Yesterday I had the pleasure of attending a kindergarten graduation—one that did not involve my children. They, in fact, were still in school. So I didn’t have to film the event, or take pictures or even arrive early for optimal seating. I just showed up, stood against the wall, and basked in all the sweetness.
Now, I was raised to dress up for special occasions, and I insist my daughters do the same. But I’m not a fashionista, by any means. I’m against school uniforms. I’m for the Casual Work Place.

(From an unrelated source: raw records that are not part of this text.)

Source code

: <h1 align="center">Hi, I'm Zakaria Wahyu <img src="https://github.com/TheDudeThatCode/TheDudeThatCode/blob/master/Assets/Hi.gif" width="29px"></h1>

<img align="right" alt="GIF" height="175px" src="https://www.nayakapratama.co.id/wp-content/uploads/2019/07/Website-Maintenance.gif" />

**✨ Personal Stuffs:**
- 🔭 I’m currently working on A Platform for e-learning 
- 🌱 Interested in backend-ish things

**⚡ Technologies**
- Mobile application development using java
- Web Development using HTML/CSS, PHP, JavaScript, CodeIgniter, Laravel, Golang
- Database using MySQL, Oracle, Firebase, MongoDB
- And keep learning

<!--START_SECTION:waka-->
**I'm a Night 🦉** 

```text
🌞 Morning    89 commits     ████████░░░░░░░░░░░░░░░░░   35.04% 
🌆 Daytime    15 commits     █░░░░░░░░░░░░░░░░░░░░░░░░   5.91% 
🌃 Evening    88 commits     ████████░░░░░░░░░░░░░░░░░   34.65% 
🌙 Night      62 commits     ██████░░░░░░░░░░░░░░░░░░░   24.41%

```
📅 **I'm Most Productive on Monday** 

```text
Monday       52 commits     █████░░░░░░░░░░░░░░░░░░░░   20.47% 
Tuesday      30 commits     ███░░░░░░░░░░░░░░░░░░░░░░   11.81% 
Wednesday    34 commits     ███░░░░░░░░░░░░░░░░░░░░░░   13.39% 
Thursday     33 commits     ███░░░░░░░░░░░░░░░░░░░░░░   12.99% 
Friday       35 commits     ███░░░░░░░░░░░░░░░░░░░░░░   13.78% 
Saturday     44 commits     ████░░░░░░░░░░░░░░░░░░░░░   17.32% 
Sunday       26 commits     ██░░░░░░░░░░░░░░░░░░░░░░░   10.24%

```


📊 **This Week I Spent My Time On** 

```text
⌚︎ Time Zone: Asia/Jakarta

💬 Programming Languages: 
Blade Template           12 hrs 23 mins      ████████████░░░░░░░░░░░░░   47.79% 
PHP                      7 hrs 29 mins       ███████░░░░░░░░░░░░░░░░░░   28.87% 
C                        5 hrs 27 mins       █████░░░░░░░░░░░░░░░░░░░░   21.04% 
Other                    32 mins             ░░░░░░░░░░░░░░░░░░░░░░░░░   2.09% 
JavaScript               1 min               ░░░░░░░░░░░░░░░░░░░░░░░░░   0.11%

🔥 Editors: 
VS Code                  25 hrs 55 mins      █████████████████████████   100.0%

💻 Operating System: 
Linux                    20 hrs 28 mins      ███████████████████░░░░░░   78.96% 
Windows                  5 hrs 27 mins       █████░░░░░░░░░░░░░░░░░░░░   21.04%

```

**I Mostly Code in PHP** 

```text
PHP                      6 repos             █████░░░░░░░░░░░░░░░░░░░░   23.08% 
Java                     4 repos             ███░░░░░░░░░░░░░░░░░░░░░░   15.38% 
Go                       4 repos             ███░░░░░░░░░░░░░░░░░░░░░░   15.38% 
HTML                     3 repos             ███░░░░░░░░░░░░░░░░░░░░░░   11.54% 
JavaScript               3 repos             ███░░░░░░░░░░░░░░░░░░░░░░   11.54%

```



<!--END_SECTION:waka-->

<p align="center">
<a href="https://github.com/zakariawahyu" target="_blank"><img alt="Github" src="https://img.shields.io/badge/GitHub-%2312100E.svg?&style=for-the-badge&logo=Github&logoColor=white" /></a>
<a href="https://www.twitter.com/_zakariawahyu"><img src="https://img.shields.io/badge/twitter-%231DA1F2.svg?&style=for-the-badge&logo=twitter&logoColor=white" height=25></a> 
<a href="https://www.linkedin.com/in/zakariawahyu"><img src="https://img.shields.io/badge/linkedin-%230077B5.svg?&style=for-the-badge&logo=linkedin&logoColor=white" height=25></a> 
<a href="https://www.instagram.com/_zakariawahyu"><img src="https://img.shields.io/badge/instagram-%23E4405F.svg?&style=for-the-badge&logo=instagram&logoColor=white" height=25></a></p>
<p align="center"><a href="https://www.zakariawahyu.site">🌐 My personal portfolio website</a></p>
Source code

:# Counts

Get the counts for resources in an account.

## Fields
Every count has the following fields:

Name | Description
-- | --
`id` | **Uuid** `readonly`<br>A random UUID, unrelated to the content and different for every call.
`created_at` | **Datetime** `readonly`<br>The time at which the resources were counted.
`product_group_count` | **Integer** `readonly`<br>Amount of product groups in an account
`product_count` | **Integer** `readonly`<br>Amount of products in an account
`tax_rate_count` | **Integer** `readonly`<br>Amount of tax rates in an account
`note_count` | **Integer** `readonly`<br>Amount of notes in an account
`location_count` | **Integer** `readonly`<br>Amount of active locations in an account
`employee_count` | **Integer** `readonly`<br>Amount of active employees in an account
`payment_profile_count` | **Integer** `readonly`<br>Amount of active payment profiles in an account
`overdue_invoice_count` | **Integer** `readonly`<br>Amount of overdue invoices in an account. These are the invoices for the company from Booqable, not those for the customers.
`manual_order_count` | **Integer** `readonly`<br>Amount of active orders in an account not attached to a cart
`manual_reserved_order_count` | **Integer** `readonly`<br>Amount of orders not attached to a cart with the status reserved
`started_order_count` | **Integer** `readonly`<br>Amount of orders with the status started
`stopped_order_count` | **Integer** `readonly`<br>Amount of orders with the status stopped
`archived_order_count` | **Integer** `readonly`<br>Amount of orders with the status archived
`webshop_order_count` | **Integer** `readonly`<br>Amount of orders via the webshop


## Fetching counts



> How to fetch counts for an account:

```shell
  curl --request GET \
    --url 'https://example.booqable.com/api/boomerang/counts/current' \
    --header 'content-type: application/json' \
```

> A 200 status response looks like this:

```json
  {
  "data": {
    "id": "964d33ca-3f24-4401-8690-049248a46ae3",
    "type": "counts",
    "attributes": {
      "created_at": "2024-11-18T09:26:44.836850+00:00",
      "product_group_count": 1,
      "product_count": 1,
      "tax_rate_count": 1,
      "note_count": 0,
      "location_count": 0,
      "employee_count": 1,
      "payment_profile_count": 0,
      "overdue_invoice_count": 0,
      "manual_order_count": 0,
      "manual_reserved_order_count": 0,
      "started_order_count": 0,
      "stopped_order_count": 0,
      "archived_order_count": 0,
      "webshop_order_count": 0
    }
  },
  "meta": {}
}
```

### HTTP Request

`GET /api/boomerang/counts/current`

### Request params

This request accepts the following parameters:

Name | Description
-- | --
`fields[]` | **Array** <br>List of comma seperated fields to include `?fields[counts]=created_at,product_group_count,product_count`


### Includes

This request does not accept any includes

So I couldn’t help noticing that all the kindergarten girls looked like American Girl models in their skirts/dresses with matching dress shoes and hair accessories. But after a while I started to wonder what happened to all the American Boys. I counted four boys who were dressed up—wearing belted khaki pants and a tucked in shirt and dress shoes. I smiled deeply at the one boy actually wearing a tie. A large number of boys wore tennis shoes, khaki pants and dress shirts, but the shirts weren’t tucked in, and they weren’t wearing belts. The rest of the boys were wearing play clothes. Call me old-fashioned, but the Camouflage-Bermudas-&-Crocs look didn’t do it for me. Don’t get me wrong; these were all beautiful, well-behaved boys.
Interestingly, every father in the place was dressed in a suit and tie, or belted pants, tucked in shirt, and dress shoes.
Stores still sell boys belts and dress shoes, right? Are parents of boys so busy they can’t track these items down? Someone mentioned that Crocs Boy was a fourth child. Do mothers of large families eventually just stop trying on the fourth kindergarten graduation?
Maybe this “boy casual” uniform means nothing, but it seems like it means something—like it’s a metaphor for different standards for the sexes. I mean, mothers of girls are never too busy to run around putting together nice outfits for their daughters, right? And none of those girls up on the stage could be a third or fourth child, right?